Education and early work
Thormeyer was born in the Protestant Kreuzkirche parish, Dresden. He started to study painting in very early years at the Dresden Academy of Fine Arts under Giovanni Battista Casanova, but changed to architecture in 1791. Friedrich August Krubsacius and Gottlob August Hölzer were his professors there. Since 1800, he belonged to the royal staff as Hofbaukondukteur. Thormeyer created some well known drawings depicting sights of Dresden and its surrounding, e.g. Dom Meißen, Schloss Pillnitz and Katholische Hofkirche (drawn 1807). Many of them were later etched by Christian Gottlob Hammer. Some neo-classical buildings arose in little towns and villages around Dresden, like the Vorwerk Kleindrebnitz.
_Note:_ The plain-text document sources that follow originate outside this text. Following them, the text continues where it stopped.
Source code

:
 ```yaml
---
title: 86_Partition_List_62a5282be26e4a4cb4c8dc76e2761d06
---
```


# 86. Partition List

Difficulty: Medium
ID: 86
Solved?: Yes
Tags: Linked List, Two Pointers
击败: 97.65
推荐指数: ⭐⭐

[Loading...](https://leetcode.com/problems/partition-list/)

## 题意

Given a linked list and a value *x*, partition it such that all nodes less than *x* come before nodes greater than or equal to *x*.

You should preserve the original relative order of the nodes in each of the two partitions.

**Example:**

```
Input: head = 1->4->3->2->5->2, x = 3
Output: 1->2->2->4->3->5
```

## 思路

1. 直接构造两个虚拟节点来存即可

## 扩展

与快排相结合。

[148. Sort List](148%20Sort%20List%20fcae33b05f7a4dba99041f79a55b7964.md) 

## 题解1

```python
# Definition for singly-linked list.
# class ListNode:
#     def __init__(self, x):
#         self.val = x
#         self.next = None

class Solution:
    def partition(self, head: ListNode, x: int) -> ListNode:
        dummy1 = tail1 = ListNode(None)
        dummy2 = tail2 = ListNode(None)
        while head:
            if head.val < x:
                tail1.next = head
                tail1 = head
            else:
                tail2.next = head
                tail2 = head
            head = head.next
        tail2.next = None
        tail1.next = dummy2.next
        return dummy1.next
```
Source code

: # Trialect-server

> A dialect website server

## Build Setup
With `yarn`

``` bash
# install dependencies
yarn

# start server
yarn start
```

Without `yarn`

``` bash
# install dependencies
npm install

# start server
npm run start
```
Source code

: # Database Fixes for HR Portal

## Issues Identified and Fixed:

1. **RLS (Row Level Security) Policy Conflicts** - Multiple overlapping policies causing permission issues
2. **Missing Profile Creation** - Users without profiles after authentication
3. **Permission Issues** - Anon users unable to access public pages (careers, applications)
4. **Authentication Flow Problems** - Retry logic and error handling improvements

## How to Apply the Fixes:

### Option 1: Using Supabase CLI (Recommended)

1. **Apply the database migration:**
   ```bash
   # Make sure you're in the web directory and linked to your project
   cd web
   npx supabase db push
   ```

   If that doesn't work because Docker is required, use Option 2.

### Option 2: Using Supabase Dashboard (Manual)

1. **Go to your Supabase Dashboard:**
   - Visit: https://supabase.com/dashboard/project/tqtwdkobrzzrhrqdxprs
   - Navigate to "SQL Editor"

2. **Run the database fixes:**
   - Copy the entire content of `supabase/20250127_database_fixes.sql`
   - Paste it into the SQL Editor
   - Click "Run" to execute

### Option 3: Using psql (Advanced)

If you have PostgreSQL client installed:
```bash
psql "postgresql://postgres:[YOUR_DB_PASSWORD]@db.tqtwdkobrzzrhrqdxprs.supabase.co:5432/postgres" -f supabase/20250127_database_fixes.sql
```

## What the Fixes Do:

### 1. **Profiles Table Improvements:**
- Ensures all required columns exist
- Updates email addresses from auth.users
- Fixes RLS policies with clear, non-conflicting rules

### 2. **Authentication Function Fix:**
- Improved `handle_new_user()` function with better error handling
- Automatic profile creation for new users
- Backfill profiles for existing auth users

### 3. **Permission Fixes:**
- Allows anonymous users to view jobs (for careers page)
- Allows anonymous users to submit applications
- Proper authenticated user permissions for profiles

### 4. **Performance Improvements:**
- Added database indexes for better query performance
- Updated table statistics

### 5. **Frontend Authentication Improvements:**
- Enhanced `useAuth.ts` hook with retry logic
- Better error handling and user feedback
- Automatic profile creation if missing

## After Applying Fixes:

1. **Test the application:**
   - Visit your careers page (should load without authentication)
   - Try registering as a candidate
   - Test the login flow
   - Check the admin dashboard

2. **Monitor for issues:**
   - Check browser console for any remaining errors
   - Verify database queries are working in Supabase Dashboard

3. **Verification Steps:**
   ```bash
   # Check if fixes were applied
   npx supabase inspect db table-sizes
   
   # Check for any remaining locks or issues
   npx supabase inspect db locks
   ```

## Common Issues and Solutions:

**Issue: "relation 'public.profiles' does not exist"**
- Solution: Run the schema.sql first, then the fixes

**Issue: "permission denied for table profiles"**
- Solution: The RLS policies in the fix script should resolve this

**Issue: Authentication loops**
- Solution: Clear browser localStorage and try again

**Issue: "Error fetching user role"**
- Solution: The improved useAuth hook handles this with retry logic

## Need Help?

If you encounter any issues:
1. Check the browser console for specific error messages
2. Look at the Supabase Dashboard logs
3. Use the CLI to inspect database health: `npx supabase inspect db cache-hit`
Traces of the War of the Sixth Coalition 
King Frederick Augustus I of Saxony appointed Thormeyer royal court architect in 1812. Afterwards, Thormeyer went on a study trip, which led him e.g. to Switzerland and Italy, thus avoiding direct involvement in the War of the Sixth Coalition. The portrait above was drawn by Carl Christian Vogel von Vogelstein during Thormeyer's stay 1813 in Rome. Many of his works, however, are in close connection to this war: 
 1812: Etching of the decoration on occasion of the visit of Napoleon to Dresden
 1814: Design of memorials for Jean Victor Moreau in Dresden and Theodor Körner in Wöbbelin
 1815 - 1818: Rebuilding of Bischofswerda, burned down during occupation by Napoleonic troops.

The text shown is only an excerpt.